▶ EXTRACTED DATA:
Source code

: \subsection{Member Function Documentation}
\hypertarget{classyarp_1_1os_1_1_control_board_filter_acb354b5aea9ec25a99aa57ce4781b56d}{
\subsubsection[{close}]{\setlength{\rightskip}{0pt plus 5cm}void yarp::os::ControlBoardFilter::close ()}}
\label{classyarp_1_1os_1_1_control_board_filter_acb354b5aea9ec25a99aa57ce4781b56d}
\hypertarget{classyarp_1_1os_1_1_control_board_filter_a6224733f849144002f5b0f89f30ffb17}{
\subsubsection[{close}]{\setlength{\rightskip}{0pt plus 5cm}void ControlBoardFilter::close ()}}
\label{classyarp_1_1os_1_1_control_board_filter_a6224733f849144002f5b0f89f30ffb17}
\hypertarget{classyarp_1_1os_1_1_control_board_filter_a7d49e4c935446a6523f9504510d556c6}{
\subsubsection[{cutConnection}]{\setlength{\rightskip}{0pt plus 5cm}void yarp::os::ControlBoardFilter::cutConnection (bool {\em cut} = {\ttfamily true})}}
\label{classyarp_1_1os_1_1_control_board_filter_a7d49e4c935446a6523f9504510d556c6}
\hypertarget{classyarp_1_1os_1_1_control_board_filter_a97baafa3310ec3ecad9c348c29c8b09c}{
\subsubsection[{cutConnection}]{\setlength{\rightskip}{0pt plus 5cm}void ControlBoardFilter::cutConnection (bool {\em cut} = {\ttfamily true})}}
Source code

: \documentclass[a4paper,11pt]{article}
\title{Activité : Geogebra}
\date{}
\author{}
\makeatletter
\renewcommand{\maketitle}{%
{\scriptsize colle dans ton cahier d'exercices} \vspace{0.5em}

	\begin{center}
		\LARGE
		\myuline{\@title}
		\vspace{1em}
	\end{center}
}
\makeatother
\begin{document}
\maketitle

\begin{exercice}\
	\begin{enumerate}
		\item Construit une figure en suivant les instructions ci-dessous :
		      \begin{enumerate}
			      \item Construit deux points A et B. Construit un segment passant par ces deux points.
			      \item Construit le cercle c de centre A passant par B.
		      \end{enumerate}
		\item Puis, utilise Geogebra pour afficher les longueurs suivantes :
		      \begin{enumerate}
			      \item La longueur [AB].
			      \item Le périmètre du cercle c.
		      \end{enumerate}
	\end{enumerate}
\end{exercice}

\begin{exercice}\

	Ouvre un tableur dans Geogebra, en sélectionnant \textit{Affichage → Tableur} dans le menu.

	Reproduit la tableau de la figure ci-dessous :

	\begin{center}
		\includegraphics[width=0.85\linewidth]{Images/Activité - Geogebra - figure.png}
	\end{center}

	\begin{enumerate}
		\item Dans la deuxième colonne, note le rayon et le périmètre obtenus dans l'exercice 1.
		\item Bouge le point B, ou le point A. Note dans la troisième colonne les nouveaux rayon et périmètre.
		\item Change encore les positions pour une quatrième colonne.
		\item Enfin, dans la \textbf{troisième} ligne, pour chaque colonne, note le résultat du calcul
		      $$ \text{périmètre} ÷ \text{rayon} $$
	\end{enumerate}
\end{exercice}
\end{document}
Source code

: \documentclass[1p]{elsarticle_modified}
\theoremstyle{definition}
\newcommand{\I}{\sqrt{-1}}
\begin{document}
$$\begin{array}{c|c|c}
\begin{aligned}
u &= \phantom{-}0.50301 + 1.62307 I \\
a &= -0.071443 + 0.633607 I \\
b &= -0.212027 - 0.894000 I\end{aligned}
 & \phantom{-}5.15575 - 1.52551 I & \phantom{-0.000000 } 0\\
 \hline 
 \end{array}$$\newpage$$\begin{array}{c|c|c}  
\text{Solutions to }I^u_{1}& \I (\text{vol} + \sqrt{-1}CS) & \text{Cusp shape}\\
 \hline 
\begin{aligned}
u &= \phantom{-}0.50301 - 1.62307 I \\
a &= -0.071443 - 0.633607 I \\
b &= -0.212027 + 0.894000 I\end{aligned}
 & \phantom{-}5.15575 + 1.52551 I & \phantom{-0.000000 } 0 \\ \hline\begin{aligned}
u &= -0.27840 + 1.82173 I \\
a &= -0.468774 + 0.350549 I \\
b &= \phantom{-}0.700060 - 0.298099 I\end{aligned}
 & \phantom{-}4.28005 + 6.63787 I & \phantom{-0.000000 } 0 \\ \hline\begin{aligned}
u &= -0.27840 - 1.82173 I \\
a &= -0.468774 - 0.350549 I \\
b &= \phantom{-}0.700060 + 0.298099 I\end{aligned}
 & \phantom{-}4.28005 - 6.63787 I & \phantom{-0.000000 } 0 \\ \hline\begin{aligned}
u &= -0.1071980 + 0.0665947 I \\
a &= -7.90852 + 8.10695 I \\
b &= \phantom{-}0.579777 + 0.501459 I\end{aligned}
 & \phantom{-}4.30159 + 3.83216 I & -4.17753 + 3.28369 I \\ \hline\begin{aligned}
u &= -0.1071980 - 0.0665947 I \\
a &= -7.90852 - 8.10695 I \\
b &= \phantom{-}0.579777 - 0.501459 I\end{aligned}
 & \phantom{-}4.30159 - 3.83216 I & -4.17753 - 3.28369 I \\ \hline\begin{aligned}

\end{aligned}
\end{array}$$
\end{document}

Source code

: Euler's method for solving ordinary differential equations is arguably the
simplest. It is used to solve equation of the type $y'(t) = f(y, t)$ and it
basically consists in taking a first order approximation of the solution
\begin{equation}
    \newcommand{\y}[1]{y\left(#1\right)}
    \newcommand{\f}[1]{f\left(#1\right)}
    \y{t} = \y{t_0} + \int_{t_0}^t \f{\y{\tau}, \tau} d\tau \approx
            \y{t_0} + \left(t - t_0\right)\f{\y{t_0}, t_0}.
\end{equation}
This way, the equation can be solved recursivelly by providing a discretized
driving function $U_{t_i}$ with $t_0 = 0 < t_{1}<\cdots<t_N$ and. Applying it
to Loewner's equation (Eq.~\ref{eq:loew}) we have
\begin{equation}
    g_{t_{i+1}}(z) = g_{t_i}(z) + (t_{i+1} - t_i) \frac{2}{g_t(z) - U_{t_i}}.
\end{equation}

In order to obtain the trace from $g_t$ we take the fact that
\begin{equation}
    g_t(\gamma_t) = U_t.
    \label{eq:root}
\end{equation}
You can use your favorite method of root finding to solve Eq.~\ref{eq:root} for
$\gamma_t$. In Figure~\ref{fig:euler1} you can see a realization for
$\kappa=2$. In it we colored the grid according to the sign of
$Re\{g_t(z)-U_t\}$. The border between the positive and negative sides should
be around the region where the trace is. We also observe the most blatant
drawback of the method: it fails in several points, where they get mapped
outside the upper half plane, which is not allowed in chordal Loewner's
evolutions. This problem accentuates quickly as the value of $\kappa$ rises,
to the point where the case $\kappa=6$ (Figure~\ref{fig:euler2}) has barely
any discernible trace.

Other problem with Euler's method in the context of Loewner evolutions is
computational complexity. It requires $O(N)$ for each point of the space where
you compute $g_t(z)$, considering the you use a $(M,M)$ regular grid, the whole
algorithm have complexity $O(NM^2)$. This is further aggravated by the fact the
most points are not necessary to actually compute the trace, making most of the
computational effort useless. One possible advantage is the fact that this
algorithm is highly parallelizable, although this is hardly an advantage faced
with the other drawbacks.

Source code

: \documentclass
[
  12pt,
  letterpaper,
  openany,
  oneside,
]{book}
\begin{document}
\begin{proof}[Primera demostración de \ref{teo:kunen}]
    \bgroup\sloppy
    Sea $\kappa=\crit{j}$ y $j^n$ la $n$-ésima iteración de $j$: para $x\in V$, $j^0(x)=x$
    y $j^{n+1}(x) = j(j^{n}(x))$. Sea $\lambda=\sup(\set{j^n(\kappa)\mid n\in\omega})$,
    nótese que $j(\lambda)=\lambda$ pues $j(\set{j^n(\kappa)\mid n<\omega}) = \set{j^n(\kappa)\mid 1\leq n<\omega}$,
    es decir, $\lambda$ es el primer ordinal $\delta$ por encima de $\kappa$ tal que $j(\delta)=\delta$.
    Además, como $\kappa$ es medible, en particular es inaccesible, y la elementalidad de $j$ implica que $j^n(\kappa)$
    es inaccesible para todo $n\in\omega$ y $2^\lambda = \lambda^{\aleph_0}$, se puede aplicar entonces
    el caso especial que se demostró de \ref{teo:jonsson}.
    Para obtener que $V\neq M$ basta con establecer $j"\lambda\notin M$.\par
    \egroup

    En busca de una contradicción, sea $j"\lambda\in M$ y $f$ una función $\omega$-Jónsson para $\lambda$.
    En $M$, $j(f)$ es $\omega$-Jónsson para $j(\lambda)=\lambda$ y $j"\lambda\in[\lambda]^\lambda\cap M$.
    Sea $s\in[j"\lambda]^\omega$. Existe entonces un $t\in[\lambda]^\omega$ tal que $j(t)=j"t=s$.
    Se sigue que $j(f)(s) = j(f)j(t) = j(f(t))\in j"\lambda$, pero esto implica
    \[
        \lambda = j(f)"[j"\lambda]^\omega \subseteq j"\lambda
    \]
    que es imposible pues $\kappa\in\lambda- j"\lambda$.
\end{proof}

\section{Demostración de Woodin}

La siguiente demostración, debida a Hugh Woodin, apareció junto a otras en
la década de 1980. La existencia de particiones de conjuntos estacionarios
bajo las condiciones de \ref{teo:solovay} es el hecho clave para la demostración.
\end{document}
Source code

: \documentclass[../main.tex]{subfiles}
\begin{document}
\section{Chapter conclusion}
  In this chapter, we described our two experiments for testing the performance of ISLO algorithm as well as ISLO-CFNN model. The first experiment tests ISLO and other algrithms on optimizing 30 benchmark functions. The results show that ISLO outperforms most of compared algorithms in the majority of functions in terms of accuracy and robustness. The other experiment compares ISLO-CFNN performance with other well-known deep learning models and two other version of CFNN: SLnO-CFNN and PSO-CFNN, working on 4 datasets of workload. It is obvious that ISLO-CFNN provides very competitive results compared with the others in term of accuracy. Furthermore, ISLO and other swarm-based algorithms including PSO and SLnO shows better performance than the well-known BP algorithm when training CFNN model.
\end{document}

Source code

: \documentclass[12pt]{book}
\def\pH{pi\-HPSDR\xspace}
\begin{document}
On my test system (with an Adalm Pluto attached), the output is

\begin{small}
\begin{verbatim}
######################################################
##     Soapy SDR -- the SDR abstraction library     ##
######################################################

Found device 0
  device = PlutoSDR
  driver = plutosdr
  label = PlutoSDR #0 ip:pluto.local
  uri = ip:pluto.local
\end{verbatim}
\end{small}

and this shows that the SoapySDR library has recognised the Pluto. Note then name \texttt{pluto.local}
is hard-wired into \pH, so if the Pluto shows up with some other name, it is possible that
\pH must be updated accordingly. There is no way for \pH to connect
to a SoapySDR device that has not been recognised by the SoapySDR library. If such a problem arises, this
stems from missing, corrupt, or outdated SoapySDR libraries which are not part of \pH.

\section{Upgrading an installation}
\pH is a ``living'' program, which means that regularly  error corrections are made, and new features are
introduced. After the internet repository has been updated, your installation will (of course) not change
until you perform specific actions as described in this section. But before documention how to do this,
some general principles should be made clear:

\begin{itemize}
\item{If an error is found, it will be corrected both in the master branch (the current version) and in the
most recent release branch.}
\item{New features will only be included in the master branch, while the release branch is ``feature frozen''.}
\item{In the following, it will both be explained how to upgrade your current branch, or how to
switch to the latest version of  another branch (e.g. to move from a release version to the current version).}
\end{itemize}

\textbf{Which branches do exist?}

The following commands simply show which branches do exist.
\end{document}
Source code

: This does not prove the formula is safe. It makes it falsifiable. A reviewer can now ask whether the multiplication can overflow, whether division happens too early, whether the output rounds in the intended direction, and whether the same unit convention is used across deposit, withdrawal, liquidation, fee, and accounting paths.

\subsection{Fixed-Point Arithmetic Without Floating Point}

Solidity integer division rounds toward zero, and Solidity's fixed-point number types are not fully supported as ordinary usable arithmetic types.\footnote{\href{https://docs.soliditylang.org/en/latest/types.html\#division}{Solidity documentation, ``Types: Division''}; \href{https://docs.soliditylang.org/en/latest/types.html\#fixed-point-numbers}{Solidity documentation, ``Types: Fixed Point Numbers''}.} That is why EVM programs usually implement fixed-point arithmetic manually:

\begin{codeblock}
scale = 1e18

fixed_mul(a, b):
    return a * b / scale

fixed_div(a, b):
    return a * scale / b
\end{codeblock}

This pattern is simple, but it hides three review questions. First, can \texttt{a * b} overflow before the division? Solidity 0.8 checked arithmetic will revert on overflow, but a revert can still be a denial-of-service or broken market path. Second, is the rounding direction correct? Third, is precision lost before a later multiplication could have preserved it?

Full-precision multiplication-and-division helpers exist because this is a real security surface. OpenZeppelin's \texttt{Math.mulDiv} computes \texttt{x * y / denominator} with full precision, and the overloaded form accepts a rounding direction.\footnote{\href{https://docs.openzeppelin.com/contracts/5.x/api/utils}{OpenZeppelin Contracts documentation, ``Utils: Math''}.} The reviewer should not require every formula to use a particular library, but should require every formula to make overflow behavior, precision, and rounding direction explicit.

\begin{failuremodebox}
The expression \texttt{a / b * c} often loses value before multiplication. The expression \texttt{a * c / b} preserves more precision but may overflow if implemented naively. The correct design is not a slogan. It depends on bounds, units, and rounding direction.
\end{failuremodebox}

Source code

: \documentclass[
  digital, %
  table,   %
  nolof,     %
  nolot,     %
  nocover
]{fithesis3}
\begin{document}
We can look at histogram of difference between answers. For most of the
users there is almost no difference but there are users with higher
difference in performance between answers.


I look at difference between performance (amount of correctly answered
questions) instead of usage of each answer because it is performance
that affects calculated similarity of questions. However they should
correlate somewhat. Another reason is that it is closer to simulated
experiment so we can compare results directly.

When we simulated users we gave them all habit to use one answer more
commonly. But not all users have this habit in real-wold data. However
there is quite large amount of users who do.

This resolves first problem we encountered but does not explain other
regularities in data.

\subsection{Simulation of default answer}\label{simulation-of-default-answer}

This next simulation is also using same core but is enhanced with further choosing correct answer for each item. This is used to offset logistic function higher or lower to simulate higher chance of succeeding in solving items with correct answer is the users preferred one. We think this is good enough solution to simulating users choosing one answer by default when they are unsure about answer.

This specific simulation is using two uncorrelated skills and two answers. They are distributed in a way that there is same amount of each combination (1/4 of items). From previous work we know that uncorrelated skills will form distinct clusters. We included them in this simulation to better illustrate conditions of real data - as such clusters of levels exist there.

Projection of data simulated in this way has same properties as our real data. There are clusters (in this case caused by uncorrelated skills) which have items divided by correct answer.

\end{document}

▶ ASSIGNMENT: Only one stretch of the data above is needed. Restate it word for word, from the line containing "to Loewner's equation" through the line containing "You can use", both ends included.

▶ SOLUTION FOR THIS PROBLEM:
to Loewner's equation (Eq.~\ref{eq:loew}) we have
\begin{equation}
    g_{t_{i+1}}(z) = g_{t_i}(z) + (t_{i+1} - t_i) \frac{2}{g_t(z) - U_{t_i}}.
\end{equation}

In order to obtain the trace from $g_t$ we take the fact that
\begin{equation}
    g_t(\gamma_t) = U_t.
    \label{eq:root}
\end{equation}
You can use your favorite method of root finding to solve Eq.~\ref{eq:root} for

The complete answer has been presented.